▶ **The task**
With nothing added and nothing dropped, write out all of the entries below.

▶ **Extracted data entries**
____

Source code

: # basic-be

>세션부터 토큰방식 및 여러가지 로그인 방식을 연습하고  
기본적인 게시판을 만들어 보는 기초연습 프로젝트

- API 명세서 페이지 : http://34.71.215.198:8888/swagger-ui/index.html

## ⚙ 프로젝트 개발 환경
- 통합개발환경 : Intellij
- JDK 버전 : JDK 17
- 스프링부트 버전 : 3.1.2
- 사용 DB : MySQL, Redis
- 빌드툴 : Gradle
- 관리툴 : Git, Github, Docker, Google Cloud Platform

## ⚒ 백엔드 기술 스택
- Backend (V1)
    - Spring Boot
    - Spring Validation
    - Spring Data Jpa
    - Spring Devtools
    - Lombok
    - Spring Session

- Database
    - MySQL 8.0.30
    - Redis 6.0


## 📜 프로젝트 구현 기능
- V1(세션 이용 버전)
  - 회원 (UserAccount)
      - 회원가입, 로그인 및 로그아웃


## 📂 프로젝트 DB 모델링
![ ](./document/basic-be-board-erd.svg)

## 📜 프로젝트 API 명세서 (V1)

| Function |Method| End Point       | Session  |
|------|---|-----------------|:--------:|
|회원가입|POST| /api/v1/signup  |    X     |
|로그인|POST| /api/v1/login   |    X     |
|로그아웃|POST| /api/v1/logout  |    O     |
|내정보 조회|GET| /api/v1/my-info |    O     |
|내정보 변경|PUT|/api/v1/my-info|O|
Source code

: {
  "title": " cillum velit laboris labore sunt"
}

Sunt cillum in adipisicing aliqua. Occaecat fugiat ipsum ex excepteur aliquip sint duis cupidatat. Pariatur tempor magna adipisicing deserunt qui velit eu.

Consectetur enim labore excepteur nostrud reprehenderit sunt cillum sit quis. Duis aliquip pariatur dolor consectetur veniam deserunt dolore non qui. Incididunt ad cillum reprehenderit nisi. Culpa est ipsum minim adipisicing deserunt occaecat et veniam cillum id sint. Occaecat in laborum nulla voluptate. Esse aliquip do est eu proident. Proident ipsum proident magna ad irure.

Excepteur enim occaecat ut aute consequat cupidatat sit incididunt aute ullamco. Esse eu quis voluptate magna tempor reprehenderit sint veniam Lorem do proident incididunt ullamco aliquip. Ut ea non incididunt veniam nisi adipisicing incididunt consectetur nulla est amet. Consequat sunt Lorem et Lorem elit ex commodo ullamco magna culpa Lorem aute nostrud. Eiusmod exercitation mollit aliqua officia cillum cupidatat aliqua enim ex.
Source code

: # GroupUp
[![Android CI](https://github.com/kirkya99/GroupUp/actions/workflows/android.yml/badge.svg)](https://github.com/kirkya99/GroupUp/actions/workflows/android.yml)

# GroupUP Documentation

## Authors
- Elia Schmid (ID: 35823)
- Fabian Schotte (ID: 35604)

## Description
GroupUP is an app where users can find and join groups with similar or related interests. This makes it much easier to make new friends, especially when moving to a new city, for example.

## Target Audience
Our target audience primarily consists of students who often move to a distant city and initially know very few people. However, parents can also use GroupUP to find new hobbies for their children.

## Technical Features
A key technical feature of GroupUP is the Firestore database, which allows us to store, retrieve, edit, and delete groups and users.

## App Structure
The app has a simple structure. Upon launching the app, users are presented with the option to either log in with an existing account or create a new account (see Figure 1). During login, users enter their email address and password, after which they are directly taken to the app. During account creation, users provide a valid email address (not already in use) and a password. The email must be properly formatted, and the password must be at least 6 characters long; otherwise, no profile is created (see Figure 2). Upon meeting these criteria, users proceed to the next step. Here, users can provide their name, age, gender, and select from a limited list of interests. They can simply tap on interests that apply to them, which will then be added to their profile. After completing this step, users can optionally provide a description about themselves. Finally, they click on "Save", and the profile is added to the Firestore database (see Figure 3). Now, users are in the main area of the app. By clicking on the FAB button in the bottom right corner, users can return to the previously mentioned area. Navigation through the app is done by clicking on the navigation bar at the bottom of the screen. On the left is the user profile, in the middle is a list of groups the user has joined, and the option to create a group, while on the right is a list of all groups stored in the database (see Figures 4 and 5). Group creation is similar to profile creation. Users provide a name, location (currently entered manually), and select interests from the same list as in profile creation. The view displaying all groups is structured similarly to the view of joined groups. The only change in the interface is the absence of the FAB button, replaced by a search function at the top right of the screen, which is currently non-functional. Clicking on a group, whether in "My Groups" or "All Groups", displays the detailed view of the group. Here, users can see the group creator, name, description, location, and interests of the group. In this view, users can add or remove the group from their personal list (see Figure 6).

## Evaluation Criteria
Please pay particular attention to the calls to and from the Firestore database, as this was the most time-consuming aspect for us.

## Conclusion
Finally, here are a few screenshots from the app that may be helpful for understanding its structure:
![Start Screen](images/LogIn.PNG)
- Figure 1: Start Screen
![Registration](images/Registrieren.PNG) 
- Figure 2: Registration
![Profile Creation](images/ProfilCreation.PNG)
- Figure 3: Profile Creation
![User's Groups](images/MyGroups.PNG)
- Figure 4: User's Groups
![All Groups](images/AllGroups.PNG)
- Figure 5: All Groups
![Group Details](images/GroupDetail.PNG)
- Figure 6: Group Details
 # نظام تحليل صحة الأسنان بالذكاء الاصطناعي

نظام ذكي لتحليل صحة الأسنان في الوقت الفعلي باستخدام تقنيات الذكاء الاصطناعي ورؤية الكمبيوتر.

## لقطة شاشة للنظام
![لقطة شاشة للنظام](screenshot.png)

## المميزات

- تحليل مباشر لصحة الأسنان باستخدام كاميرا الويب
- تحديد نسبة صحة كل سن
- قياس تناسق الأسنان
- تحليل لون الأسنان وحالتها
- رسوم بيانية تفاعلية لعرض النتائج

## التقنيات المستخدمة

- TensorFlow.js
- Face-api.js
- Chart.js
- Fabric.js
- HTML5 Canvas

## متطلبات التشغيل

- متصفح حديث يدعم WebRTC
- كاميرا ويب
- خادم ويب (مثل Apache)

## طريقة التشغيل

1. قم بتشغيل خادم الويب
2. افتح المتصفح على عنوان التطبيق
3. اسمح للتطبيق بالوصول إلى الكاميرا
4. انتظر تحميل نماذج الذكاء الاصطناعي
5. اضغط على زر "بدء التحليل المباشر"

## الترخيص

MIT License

____

▶ **Result below**
Source code

: # basic-be

>세션부터 토큰방식 및 여러가지 로그인 방식을 연습하고  
기본적인 게시판을 만들어 보는 기초연습 프로젝트

- API 명세서 페이지 : http://34.71.215.198:8888/swagger-ui/index.html

## ⚙ 프로젝트 개발 환경
- 통합개발환경 : Intellij
- JDK 버전 : JDK 17
- 스프링부트 버전 : 3.1.2
- 사용 DB : MySQL, Redis
- 빌드툴 : Gradle
- 관리툴 : Git, Github, Docker, Google Cloud Platform

## ⚒ 백엔드 기술 스택
- Backend (V1)
    - Spring Boot
    - Spring Validation
    - Spring Data Jpa
    - Spring Devtools
    - Lombok
    - Spring Session

- Database
    - MySQL 8.0.30
    - Redis 6.0


## 📜 프로젝트 구현 기능
- V1(세션 이용 버전)
  - 회원 (UserAccount)
      - 회원가입, 로그인 및 로그아웃


## 📂 프로젝트 DB 모델링
![ ](./document/basic-be-board-erd.svg)

## 📜 프로젝트 API 명세서 (V1)

| Function |Method| End Point       | Session  |
|------|---|-----------------|:--------:|
|회원가입|POST| /api/v1/signup  |    X     |
|로그인|POST| /api/v1/login   |    X     |
|로그아웃|POST| /api/v1/logout  |    O     |
|내정보 조회|GET| /api/v1/my-info |    O     |
|내정보 변경|PUT|/api/v1/my-info|O|
Source code

: {
  "title": " cillum velit laboris labore sunt"
}

Sunt cillum in adipisicing aliqua. Occaecat fugiat ipsum ex excepteur aliquip sint duis cupidatat. Pariatur tempor magna adipisicing deserunt qui velit eu.

Consectetur enim labore excepteur nostrud reprehenderit sunt cillum sit quis. Duis aliquip pariatur dolor consectetur veniam deserunt dolore non qui. Incididunt ad cillum reprehenderit nisi. Culpa est ipsum minim adipisicing deserunt occaecat et veniam cillum id sint. Occaecat in laborum nulla voluptate. Esse aliquip do est eu proident. Proident ipsum proident magna ad irure.

Excepteur enim occaecat ut aute consequat cupidatat sit incididunt aute ullamco. Esse eu quis voluptate magna tempor reprehenderit sint veniam Lorem do proident incididunt ullamco aliquip. Ut ea non incididunt veniam nisi adipisicing incididunt consectetur nulla est amet. Consequat sunt Lorem et Lorem elit ex commodo ullamco magna culpa Lorem aute nostrud. Eiusmod exercitation mollit aliqua officia cillum cupidatat aliqua enim ex.
Source code

: # GroupUp
[![Android CI](https://github.com/kirkya99/GroupUp/actions/workflows/android.yml/badge.svg)](https://github.com/kirkya99/GroupUp/actions/workflows/android.yml)

# GroupUP Documentation

## Authors
- Elia Schmid (ID: 35823)
- Fabian Schotte (ID: 35604)

## Description
GroupUP is an app where users can find and join groups with similar or related interests. This makes it much easier to make new friends, especially when moving to a new city, for example.

## Target Audience
Our target audience primarily consists of students who often move to a distant city and initially know very few people. However, parents can also use GroupUP to find new hobbies for their children.

## Technical Features
A key technical feature of GroupUP is the Firestore database, which allows us to store, retrieve, edit, and delete groups and users.

## App Structure
The app has a simple structure. Upon launching the app, users are presented with the option to either log in with an existing account or create a new account (see Figure 1). During login, users enter their email address and password, after which they are directly taken to the app. During account creation, users provide a valid email address (not already in use) and a password. The email must be properly formatted, and the password must be at least 6 characters long; otherwise, no profile is created (see Figure 2). Upon meeting these criteria, users proceed to the next step. Here, users can provide their name, age, gender, and select from a limited list of interests. They can simply tap on interests that apply to them, which will then be added to their profile. After completing this step, users can optionally provide a description about themselves. Finally, they click on "Save", and the profile is added to the Firestore database (see Figure 3). Now, users are in the main area of the app. By clicking on the FAB button in the bottom right corner, users can return to the previously mentioned area. Navigation through the app is done by clicking on the navigation bar at the bottom of the screen. On the left is the user profile, in the middle is a list of groups the user has joined, and the option to create a group, while on the right is a list of all groups stored in the database (see Figures 4 and 5). Group creation is similar to profile creation. Users provide a name, location (currently entered manually), and select interests from the same list as in profile creation. The view displaying all groups is structured similarly to the view of joined groups. The only change in the interface is the absence of the FAB button, replaced by a search function at the top right of the screen, which is currently non-functional. Clicking on a group, whether in "My Groups" or "All Groups", displays the detailed view of the group. Here, users can see the group creator, name, description, location, and interests of the group. In this view, users can add or remove the group from their personal list (see Figure 6).

## Evaluation Criteria
Please pay particular attention to the calls to and from the Firestore database, as this was the most time-consuming aspect for us.

## Conclusion
Finally, here are a few screenshots from the app that may be helpful for understanding its structure:
![Start Screen](images/LogIn.PNG)
- Figure 1: Start Screen
![Registration](images/Registrieren.PNG) 
- Figure 2: Registration
![Profile Creation](images/ProfilCreation.PNG)
- Figure 3: Profile Creation
![User's Groups](images/MyGroups.PNG)
- Figure 4: User's Groups
![All Groups](images/AllGroups.PNG)
- Figure 5: All Groups
![Group Details](images/GroupDetail.PNG)
- Figure 6: Group Details
 # نظام تحليل صحة الأسنان بالذكاء الاصطناعي

نظام ذكي لتحليل صحة الأسنان في الوقت الفعلي باستخدام تقنيات الذكاء الاصطناعي ورؤية الكمبيوتر.

## لقطة شاشة للنظام
![لقطة شاشة للنظام](screenshot.png)

## المميزات

- تحليل مباشر لصحة الأسنان باستخدام كاميرا الويب
- تحديد نسبة صحة كل سن
- قياس تناسق الأسنان
- تحليل لون الأسنان وحالتها
- رسوم بيانية تفاعلية لعرض النتائج

## التقنيات المستخدمة

- TensorFlow.js
- Face-api.js
- Chart.js
- Fabric.js
- HTML5 Canvas

## متطلبات التشغيل

- متصفح حديث يدعم WebRTC
- كاميرا ويب
- خادم ويب (مثل Apache)

## طريقة التشغيل

1. قم بتشغيل خادم الويب
2. افتح المتصفح على عنوان التطبيق
3. اسمح للتطبيق بالوصول إلى الكاميرا
4. انتظر تحميل نماذج الذكاء الاصطناعي
5. اضغط على زر "بدء التحليل المباشر"

## الترخيص

MIT License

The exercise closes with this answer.